*** Material for this exercise ***

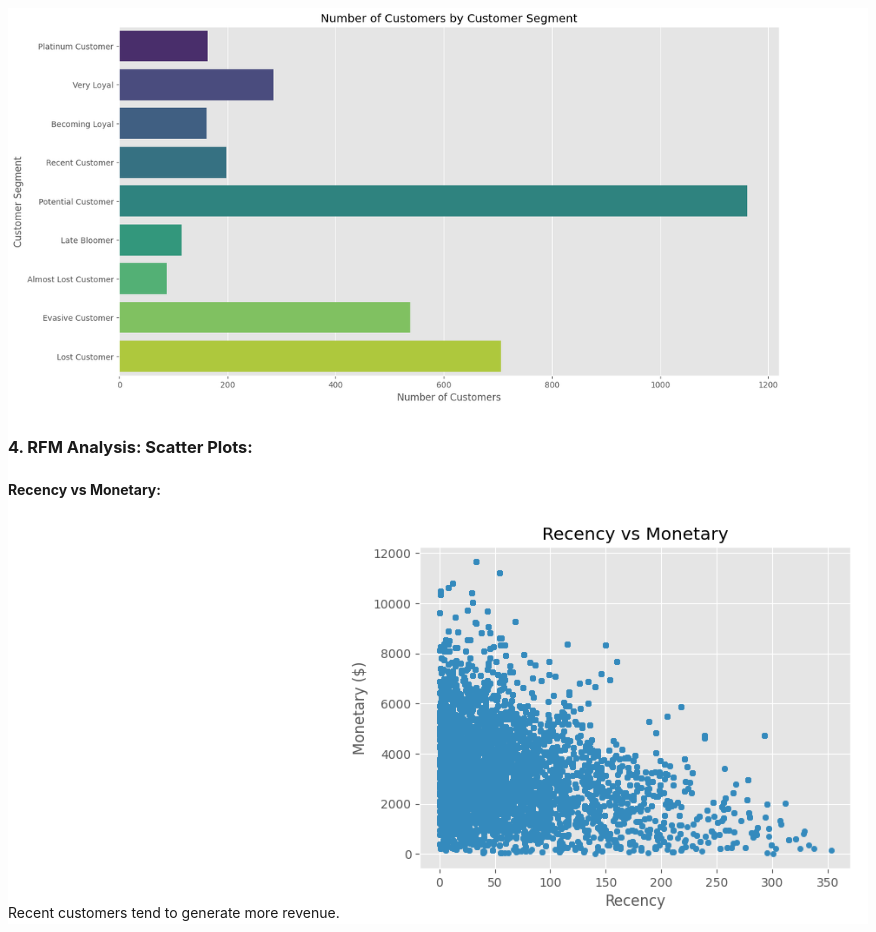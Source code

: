 <img src="/data visualization/Number of Customers by Customer Segment.png" height="400" alt="Customer Segment Distribution">

### 4. RFM Analysis: Scatter Plots:
#### Recency vs Monetary:
Recent customers tend to generate more revenue.
<img src="/data visualization/Recency vs Monetary.png" height="400" alt="Recency vs Monetary">
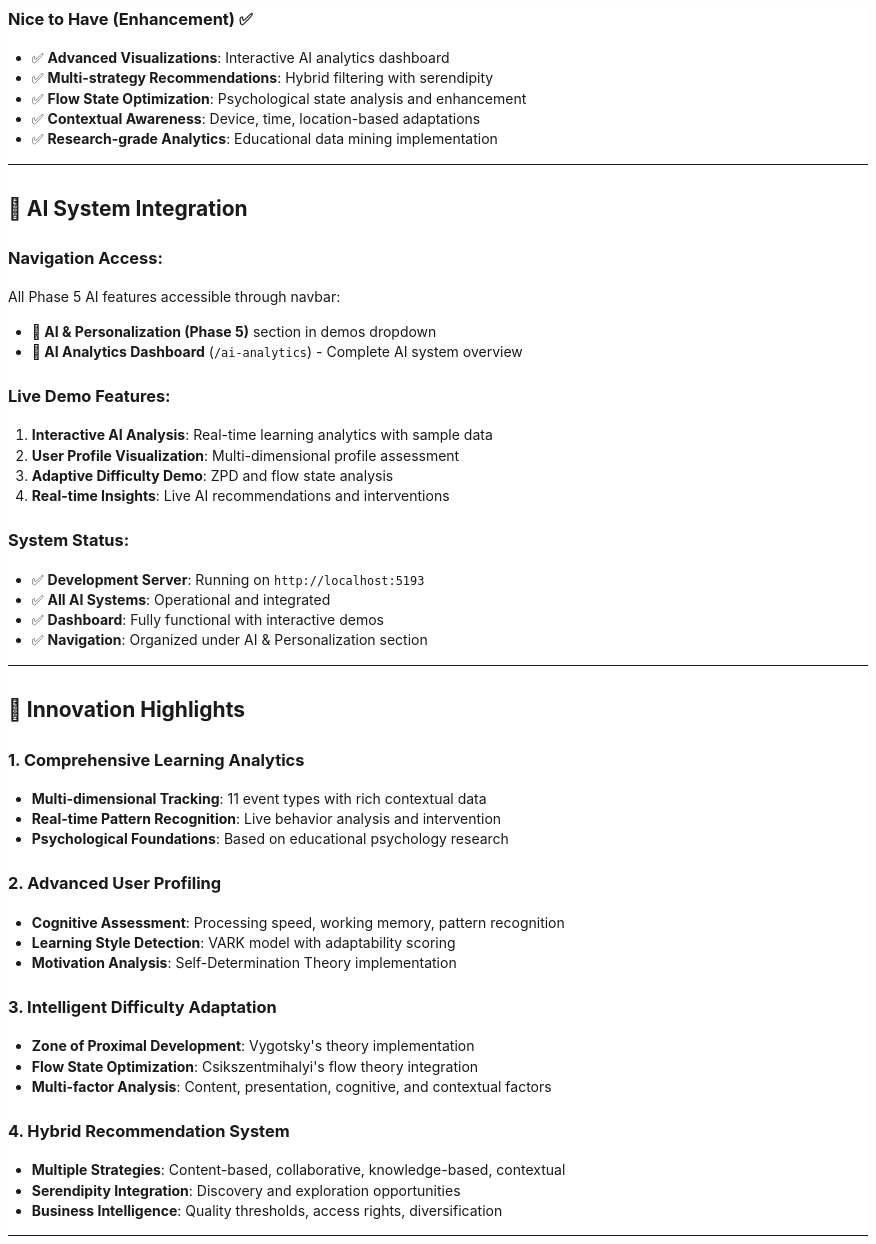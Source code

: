 ### **Nice to Have (Enhancement)** ✅
- ✅ **Advanced Visualizations**: Interactive AI analytics dashboard
- ✅ **Multi-strategy Recommendations**: Hybrid filtering with serendipity
- ✅ **Flow State Optimization**: Psychological state analysis and enhancement
- ✅ **Contextual Awareness**: Device, time, location-based adaptations
- ✅ **Research-grade Analytics**: Educational data mining implementation

---

## 🚀 **AI System Integration**

### **Navigation Access:**
All Phase 5 AI features accessible through navbar:
- **🤖 AI & Personalization (Phase 5)** section in demos dropdown
- **🧠 AI Analytics Dashboard** (`/ai-analytics`) - Complete AI system overview

### **Live Demo Features:**
1. **Interactive AI Analysis**: Real-time learning analytics with sample data
2. **User Profile Visualization**: Multi-dimensional profile assessment 
3. **Adaptive Difficulty Demo**: ZPD and flow state analysis
4. **Real-time Insights**: Live AI recommendations and interventions

### **System Status:**
- ✅ **Development Server**: Running on `http://localhost:5193`
- ✅ **All AI Systems**: Operational and integrated
- ✅ **Dashboard**: Fully functional with interactive demos
- ✅ **Navigation**: Organized under AI & Personalization section

---

## 🌟 **Innovation Highlights**

### **1. Comprehensive Learning Analytics**
- **Multi-dimensional Tracking**: 11 event types with rich contextual data
- **Real-time Pattern Recognition**: Live behavior analysis and intervention
- **Psychological Foundations**: Based on educational psychology research

### **2. Advanced User Profiling** 
- **Cognitive Assessment**: Processing speed, working memory, pattern recognition
- **Learning Style Detection**: VARK model with adaptability scoring
- **Motivation Analysis**: Self-Determination Theory implementation

### **3. Intelligent Difficulty Adaptation**
- **Zone of Proximal Development**: Vygotsky's theory implementation
- **Flow State Optimization**: Csikszentmihalyi's flow theory integration
- **Multi-factor Analysis**: Content, presentation, cognitive, and contextual factors

### **4. Hybrid Recommendation System**
- **Multiple Strategies**: Content-based, collaborative, knowledge-based, contextual
- **Serendipity Integration**: Discovery and exploration opportunities
- **Business Intelligence**: Quality thresholds, access rights, diversification

---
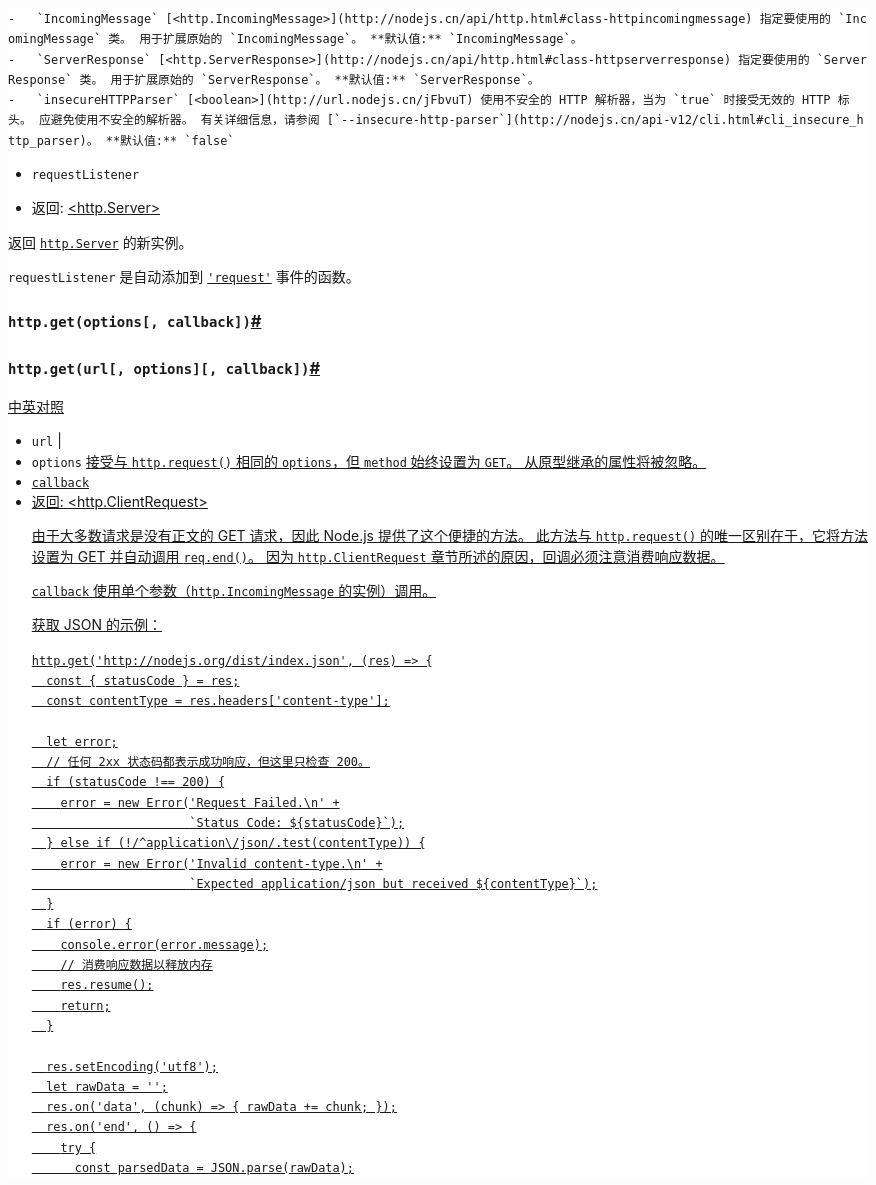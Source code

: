     -   `IncomingMessage` [<http.IncomingMessage>](http://nodejs.cn/api/http.html#class-httpincomingmessage) 指定要使用的 `IncomingMessage` 类。 用于扩展原始的 `IncomingMessage`。 **默认值:** `IncomingMessage`。
    -   `ServerResponse` [<http.ServerResponse>](http://nodejs.cn/api/http.html#class-httpserverresponse) 指定要使用的 `ServerResponse` 类。 用于扩展原始的 `ServerResponse`。 **默认值:** `ServerResponse`。
    -   `insecureHTTPParser` [<boolean>](http://url.nodejs.cn/jFbvuT) 使用不安全的 HTTP 解析器，当为 `true` 时接受无效的 HTTP 标头。 应避免使用不安全的解析器。 有关详细信息，请参阅 [`--insecure-http-parser`](http://nodejs.cn/api-v12/cli.html#cli_insecure_http_parser)。 **默认值:** `false`
-   `requestListener` [<Function>](http://url.nodejs.cn/ceTQa6)
    
-   返回: [<http.Server>](http://nodejs.cn/api/http.html#class-httpserver)
    

返回 [`http.Server`](http://nodejs.cn/api-v12/http.html#http_class_http_server) 的新实例。

`requestListener` 是自动添加到 [`'request'`](http://nodejs.cn/api-v12/http.html#http_event_request) 事件的函数。

### `http.get(options[, callback])`[#](http://nodejs.cn/api-v12/http.html#httpgetoptions-callback)

### `http.get(url[, options][, callback])`[#](http://nodejs.cn/api-v12/http.html#httpgeturl-options-callback)

[中英对照](http://nodejs.cn/api-v12/http/http_get_url_options_callback.html)

-   `url` [<string>](http://url.nodejs.cn/9Tw2bK) | [<URL>](http://nodejs.cn/api/url.html#the-whatwg-url-api)
-   `options` [<Object>](http://url.nodejs.cn/jzn6Ao) 接受与 [`http.request()`](http://nodejs.cn/api-v12/http.html#http_http_request_options_callback) 相同的 `options`，但 `method` 始终设置为 `GET`。 从原型继承的属性将被忽略。
-   `callback` [<Function>](http://url.nodejs.cn/ceTQa6)
-   返回: [<http.ClientRequest>](http://nodejs.cn/api/http.html#class-httpclientrequest)

由于大多数请求是没有正文的 GET 请求，因此 Node.js 提供了这个便捷的方法。 此方法与 [`http.request()`](http://nodejs.cn/api-v12/http.html#http_http_request_options_callback) 的唯一区别在于，它将方法设置为 GET 并自动调用 `req.end()`。 因为 [`http.ClientRequest`](http://nodejs.cn/api-v12/http.html#http_class_http_clientrequest) 章节所述的原因，回调必须注意消费响应数据。

`callback` 使用单个参数（[`http.IncomingMessage`](http://nodejs.cn/api-v12/http.html#http_class_http_incomingmessage) 的实例）调用。

获取 JSON 的示例：

```
http.get('http://nodejs.org/dist/index.json', (res) => {
  const { statusCode } = res;
  const contentType = res.headers['content-type'];

  let error;
  // 任何 2xx 状态码都表示成功响应，但这里只检查 200。
  if (statusCode !== 200) {
    error = new Error('Request Failed.\n' +
                      `Status Code: ${statusCode}`);
  } else if (!/^application\/json/.test(contentType)) {
    error = new Error('Invalid content-type.\n' +
                      `Expected application/json but received ${contentType}`);
  }
  if (error) {
    console.error(error.message);
    // 消费响应数据以释放内存
    res.resume();
    return;
  }

  res.setEncoding('utf8');
  let rawData = '';
  res.on('data', (chunk) => { rawData += chunk; });
  res.on('end', () => {
    try {
      const parsedData = JSON.parse(rawData);
```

*** End of Material for this exercise ***

* _About this task_: Only one stretch of the records above is wanted: the lines between the one holding "### **Live Demo Features:**" and the one holding "4. **Real-time Insights**: Live", inclusive, reproduced exactly.

* _Reply to the exercise_:
### **Live Demo Features:**
1. **Interactive AI Analysis**: Real-time learning analytics with sample data
2. **User Profile Visualization**: Multi-dimensional profile assessment 
3. **Adaptive Difficulty Demo**: ZPD and flow state analysis
4. **Real-time Insights**: Live AI recommendations and interventions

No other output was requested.